### Instructions for the task
From the listing below, output only the lines starting at the line that has "Despite significant progress, several" and ending at the line that has "Additionally, the ethical", exactly as they appear, ends included.

### Input data

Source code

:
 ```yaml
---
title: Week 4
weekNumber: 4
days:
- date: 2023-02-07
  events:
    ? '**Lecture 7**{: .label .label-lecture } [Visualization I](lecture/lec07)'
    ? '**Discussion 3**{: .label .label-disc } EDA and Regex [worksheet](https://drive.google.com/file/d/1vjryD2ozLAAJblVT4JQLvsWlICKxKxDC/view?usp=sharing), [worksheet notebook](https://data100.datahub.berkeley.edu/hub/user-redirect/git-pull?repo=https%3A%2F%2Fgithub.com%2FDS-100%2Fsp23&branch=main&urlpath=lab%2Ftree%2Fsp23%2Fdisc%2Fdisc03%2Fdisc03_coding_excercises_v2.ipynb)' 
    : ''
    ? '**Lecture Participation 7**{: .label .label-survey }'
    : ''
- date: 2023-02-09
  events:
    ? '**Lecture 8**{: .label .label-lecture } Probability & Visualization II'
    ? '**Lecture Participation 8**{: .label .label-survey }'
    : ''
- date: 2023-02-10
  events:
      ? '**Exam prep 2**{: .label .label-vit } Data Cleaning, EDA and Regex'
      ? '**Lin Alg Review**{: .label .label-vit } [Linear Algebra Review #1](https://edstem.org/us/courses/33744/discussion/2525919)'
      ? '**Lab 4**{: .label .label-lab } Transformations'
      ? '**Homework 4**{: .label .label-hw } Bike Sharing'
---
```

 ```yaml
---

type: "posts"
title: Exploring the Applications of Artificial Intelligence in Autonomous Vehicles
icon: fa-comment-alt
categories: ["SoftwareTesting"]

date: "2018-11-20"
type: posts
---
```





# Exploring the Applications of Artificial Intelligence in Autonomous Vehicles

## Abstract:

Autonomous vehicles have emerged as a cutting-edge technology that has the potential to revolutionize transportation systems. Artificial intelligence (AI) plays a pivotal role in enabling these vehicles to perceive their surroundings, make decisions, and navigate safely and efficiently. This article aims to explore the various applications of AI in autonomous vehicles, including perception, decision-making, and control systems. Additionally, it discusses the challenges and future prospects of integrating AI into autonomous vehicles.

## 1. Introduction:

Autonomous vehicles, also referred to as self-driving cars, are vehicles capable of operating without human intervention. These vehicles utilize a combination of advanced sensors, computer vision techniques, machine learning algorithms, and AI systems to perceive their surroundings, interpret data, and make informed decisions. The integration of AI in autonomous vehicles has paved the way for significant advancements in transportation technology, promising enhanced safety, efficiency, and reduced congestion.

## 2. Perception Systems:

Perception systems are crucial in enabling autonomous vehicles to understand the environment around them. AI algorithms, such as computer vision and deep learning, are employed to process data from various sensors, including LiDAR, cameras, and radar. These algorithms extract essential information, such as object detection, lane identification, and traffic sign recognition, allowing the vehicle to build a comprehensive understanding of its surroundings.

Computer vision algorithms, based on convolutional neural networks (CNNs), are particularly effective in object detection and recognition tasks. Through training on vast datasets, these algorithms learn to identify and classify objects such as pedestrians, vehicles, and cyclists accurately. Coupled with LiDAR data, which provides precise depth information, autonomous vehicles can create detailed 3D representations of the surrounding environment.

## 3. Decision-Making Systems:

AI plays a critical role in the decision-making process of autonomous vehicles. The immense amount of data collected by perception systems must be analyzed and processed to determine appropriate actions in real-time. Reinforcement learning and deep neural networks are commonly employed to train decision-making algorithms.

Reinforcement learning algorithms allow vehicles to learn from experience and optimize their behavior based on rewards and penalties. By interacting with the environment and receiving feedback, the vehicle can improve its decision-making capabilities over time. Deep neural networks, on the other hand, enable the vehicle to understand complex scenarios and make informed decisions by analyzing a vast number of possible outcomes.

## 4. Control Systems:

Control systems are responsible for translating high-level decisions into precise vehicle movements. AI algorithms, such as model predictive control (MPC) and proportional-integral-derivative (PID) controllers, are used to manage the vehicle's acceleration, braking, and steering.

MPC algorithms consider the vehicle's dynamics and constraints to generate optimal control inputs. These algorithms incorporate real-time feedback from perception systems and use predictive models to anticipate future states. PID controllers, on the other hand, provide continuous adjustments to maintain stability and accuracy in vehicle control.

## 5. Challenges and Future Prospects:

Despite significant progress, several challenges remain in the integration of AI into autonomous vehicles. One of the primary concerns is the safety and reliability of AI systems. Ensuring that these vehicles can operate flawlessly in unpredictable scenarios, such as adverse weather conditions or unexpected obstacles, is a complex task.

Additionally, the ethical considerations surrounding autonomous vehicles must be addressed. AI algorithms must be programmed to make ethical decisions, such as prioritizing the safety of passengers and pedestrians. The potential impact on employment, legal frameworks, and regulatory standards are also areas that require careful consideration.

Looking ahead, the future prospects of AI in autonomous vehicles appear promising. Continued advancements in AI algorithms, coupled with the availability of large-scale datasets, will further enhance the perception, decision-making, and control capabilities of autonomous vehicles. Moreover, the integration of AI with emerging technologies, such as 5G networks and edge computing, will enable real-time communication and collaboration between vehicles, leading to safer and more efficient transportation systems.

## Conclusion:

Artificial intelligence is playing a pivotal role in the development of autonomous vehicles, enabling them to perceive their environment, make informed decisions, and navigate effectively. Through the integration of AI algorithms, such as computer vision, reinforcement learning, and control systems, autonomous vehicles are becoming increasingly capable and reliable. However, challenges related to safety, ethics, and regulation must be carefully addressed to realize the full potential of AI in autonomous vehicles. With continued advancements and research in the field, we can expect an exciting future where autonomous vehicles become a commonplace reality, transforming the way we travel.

### Answer section
Despite significant progress, several challenges remain in the integration of AI into autonomous vehicles. One of the primary concerns is the safety and reliability of AI systems. Ensuring that these vehicles can operate flawlessly in unpredictable scenarios, such as adverse weather conditions or unexpected obstacles, is a complex task.

Additionally, the ethical considerations surrounding autonomous vehicles must be addressed. AI algorithms must be programmed to make ethical decisions, such as prioritizing the safety of passengers and pedestrians. The potential impact on employment, legal frameworks, and regulatory standards are also areas that require careful consideration.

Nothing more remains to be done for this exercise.